## DATA TO EXAMINE
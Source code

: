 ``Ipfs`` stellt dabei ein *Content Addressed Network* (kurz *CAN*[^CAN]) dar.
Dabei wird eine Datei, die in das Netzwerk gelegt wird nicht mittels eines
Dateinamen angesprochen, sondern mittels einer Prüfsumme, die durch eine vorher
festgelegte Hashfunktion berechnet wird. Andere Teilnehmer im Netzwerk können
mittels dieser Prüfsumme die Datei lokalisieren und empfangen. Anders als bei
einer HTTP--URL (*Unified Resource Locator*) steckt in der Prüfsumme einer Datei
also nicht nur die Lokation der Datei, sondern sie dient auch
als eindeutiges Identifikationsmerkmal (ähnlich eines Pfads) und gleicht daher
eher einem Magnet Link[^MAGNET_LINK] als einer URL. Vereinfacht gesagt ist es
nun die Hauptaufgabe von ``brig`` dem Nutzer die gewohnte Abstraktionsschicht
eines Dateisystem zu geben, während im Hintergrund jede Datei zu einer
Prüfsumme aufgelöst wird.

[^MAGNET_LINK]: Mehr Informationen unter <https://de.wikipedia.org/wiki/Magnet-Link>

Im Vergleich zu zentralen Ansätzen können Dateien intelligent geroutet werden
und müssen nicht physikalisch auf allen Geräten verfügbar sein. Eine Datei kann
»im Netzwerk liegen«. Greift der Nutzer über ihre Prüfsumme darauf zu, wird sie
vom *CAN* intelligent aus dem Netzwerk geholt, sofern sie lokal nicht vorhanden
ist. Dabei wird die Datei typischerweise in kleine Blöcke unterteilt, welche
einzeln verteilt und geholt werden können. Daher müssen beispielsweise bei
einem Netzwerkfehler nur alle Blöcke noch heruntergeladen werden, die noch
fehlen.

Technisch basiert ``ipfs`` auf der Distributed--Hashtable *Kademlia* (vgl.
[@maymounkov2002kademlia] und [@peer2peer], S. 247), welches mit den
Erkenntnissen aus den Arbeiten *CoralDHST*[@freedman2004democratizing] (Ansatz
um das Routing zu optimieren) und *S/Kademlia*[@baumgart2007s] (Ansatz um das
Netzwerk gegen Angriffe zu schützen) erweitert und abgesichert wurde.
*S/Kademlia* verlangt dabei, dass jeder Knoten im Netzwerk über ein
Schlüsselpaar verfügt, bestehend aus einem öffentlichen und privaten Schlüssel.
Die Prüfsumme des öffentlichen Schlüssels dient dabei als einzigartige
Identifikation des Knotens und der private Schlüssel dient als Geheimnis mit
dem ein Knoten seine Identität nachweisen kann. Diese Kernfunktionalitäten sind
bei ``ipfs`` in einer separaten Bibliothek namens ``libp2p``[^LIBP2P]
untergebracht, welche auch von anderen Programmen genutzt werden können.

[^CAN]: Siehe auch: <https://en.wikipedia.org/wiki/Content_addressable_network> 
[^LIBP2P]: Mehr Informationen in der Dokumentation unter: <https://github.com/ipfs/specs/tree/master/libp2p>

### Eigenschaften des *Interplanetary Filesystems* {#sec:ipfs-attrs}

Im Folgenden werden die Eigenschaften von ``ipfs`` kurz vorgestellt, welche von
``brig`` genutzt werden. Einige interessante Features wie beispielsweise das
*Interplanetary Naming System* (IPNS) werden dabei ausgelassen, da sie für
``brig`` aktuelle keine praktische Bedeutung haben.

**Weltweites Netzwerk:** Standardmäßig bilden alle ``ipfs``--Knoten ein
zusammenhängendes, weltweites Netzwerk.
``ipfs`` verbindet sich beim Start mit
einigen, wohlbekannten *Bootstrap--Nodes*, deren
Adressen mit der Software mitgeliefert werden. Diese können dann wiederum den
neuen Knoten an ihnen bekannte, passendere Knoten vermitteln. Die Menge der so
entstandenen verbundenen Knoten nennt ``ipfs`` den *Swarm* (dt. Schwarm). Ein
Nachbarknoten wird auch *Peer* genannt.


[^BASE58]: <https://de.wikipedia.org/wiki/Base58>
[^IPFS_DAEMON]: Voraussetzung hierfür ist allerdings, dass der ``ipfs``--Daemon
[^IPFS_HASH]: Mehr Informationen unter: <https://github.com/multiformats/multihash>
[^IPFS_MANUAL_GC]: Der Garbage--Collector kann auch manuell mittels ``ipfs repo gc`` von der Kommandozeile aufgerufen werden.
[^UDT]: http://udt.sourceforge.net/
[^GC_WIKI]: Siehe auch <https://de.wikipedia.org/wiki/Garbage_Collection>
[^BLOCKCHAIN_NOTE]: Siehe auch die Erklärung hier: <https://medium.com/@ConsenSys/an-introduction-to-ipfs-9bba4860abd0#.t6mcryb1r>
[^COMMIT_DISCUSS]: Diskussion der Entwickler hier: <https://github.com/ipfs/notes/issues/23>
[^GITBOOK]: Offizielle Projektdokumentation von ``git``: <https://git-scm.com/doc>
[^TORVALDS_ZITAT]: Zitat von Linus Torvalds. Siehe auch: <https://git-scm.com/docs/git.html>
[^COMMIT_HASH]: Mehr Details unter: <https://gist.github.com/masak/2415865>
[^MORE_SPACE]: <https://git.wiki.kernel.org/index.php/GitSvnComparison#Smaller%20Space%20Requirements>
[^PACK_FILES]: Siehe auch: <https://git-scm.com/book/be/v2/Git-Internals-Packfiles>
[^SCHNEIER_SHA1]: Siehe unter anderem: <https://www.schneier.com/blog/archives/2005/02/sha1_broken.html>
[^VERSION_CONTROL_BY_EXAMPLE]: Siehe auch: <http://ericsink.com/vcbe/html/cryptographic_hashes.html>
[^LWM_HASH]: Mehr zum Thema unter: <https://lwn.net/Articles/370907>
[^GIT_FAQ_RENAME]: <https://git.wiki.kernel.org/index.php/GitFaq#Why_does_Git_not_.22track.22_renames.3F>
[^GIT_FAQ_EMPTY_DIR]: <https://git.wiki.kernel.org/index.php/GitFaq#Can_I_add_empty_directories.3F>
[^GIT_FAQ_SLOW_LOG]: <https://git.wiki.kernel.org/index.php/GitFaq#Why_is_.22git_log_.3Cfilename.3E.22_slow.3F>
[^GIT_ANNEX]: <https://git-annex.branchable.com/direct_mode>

## TASK INSTRUCTIONS
Would you please copy all lines in the data that contain the word "können"?

## ANSWER TO THIS EXERCISE
festgelegte Hashfunktion berechnet wird. Andere Teilnehmer im Netzwerk können
Im Vergleich zu zentralen Ansätzen können Dateien intelligent geroutet werden
einzeln verteilt und geholt werden können. Daher müssen beispielsweise bei
untergebracht, welche auch von anderen Programmen genutzt werden können.
Adressen mit der Software mitgeliefert werden. Diese können dann wiederum den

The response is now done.